By R.W. Johnson
Thabo Mbeki has recently set a number of hares running with his claim that the ANC has fundamentally changed since his time in power. Indeed, this is a refrain he started in 2007 when faced with a rebellious majority at the ANC’s Polokwane conference. He simply disowned them and said they were not true ANC members at all. He says that Polokwane put leaders in place “who were not ANC. You have this ANC led by people who are wearing ANC T-shirts but they were not ANC.” His explanation is that the ANC was infiltrated by “apartheid agents” – the “counter-revolution”, as Mbeki likes to call it – and they diverted the ANC from its true path, perverted its policies, looted the state, paid no heed to the new constitution, and so on.

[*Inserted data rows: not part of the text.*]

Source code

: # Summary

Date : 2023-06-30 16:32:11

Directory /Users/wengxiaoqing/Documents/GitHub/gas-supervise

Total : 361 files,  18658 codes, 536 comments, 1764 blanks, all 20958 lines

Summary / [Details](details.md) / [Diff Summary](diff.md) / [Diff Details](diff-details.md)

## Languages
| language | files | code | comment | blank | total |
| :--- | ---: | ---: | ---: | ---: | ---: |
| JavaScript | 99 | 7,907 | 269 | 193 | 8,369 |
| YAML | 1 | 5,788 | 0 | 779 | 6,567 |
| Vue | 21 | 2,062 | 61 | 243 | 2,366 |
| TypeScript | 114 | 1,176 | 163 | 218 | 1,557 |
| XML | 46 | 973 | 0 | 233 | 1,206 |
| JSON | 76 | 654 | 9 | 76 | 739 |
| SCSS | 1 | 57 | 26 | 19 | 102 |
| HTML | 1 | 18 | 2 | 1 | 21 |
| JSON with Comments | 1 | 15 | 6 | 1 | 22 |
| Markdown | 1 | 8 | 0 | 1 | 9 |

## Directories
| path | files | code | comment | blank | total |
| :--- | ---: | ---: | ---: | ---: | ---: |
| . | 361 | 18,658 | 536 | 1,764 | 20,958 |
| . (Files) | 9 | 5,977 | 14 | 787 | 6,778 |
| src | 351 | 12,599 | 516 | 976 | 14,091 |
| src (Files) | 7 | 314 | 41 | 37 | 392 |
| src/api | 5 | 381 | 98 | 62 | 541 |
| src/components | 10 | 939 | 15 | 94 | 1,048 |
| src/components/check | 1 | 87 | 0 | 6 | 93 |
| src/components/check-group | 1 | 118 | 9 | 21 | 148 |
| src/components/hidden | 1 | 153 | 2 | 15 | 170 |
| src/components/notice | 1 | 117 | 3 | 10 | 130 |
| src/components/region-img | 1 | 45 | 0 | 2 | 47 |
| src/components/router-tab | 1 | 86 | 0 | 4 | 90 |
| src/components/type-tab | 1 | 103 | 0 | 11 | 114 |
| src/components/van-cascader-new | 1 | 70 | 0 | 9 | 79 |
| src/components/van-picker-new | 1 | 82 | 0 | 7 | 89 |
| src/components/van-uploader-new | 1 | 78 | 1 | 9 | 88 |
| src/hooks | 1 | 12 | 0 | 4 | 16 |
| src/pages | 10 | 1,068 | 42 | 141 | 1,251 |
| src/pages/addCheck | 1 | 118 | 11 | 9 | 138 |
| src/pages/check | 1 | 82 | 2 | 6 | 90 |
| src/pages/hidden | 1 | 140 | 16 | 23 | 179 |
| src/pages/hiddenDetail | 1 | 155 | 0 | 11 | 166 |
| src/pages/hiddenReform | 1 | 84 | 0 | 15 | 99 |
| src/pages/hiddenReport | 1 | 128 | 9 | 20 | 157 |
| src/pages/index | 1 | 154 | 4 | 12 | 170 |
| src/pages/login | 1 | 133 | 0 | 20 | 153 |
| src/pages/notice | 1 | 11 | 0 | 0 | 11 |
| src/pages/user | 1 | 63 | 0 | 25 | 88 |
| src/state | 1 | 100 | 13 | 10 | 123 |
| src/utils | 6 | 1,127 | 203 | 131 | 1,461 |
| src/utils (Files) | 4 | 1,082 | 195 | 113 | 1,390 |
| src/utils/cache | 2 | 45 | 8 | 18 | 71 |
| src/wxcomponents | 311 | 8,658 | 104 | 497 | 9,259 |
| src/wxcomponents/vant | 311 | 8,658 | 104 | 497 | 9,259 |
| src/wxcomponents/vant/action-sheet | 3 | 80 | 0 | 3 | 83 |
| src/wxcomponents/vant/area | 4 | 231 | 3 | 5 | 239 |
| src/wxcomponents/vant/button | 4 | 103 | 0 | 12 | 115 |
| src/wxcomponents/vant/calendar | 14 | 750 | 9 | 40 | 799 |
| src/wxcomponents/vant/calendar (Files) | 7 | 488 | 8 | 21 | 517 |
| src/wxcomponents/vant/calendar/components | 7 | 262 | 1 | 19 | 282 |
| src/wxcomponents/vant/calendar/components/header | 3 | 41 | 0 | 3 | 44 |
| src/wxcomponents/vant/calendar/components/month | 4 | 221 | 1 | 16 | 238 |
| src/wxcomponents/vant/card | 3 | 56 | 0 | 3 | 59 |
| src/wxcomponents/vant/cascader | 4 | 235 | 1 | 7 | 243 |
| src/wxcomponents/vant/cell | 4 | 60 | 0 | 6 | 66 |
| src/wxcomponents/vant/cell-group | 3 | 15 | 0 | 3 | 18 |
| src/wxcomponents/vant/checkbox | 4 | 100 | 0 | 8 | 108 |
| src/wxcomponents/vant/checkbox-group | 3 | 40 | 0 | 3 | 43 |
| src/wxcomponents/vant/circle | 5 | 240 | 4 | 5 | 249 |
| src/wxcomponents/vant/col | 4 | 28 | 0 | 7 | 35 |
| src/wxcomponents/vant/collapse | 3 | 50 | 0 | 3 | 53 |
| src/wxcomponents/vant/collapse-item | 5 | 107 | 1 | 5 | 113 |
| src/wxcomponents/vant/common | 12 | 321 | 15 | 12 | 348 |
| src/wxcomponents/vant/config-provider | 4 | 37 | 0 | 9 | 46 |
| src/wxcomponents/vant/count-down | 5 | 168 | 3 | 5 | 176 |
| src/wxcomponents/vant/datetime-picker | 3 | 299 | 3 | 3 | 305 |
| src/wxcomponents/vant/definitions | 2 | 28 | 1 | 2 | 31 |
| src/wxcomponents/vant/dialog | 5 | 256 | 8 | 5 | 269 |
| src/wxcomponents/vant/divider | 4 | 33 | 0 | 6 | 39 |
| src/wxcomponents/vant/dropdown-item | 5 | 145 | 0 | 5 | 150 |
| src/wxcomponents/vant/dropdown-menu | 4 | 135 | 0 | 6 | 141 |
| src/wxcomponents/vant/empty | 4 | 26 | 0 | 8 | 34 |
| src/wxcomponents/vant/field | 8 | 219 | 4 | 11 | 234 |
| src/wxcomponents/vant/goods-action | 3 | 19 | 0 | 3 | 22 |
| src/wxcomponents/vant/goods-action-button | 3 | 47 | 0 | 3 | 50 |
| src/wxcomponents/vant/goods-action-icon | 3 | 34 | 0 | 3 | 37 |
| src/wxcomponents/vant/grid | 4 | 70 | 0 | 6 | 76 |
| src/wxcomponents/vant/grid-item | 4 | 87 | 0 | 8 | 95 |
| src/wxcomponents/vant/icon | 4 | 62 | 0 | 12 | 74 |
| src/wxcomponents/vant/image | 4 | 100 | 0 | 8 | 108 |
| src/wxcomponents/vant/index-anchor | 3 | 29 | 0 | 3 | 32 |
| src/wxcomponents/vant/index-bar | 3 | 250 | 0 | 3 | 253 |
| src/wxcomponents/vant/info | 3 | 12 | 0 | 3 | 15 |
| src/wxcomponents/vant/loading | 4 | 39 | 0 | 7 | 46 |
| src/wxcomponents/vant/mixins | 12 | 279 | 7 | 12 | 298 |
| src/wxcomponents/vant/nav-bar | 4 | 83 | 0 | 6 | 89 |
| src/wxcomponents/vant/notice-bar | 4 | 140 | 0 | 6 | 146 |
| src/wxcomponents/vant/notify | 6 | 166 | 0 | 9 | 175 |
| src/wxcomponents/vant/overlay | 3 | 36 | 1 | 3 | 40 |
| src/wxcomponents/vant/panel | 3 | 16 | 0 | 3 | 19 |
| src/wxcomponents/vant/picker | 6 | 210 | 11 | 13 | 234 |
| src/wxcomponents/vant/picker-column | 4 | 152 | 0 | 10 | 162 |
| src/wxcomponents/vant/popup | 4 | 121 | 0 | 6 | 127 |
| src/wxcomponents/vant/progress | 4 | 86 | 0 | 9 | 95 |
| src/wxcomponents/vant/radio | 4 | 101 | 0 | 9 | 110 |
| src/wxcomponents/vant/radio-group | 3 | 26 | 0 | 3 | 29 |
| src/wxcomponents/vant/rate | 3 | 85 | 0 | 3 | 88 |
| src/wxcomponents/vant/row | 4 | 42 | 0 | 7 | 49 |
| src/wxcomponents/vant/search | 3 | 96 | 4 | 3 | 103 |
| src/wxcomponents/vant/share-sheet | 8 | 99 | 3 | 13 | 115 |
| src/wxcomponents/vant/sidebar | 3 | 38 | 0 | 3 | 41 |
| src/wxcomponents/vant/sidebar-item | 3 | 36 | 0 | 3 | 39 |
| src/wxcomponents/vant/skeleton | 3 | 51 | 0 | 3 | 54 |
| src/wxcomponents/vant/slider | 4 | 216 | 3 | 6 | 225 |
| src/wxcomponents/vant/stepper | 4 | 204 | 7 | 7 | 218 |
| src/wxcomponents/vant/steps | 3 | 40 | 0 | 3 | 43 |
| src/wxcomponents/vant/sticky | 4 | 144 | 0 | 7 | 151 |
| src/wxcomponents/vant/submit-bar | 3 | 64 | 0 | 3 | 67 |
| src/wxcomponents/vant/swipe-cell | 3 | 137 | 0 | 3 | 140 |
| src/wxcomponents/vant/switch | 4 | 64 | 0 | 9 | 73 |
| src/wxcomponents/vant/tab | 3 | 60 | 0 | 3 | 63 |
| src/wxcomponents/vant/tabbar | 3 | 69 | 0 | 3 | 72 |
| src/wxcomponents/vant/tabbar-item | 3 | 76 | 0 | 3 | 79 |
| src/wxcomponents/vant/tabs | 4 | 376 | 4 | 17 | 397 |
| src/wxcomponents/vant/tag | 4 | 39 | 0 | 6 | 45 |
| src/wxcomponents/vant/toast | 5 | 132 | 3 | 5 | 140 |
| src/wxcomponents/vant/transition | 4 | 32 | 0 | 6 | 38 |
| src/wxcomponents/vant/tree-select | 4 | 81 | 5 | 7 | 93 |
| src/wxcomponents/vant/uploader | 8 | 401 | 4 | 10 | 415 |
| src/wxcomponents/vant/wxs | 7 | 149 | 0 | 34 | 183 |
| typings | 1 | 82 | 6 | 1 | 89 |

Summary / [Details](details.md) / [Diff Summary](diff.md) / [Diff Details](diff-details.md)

What to make of this ? Taken at face value, Mbeki’s claim is obvious nonsense. In order to believe his story, you have to believe that 13 years after the National Party had surrendered power there was still some sort of secret apartheid state in existence, deploying its “agents” with the aim of subverting the new regime. And, given what Mbeki goes on to say about the continuing dominance of this counter-revolutionary group among today’s looting and gangster ANC leaders, the same is true today. Yet Mbeki is unable to point to a single “apartheid agent” by name, so in the more than 30 years since 1994 no one has yet been found playing this shadowy “Third Force” role.
Mbeki’s paranoia is not news and, indeed, it is shared widely. Malema loves to accuse people of being “agents” or working for Stratcom, an apartheid police organisation which disappeared more than a generation ago. The fact is, of course, that the whole NP edifice melted away very rapidly after 1994. The party itself shrank, dissolved itself, and joined the ANC. All the multiple arms of the Nationalist behemoth rapidly followed.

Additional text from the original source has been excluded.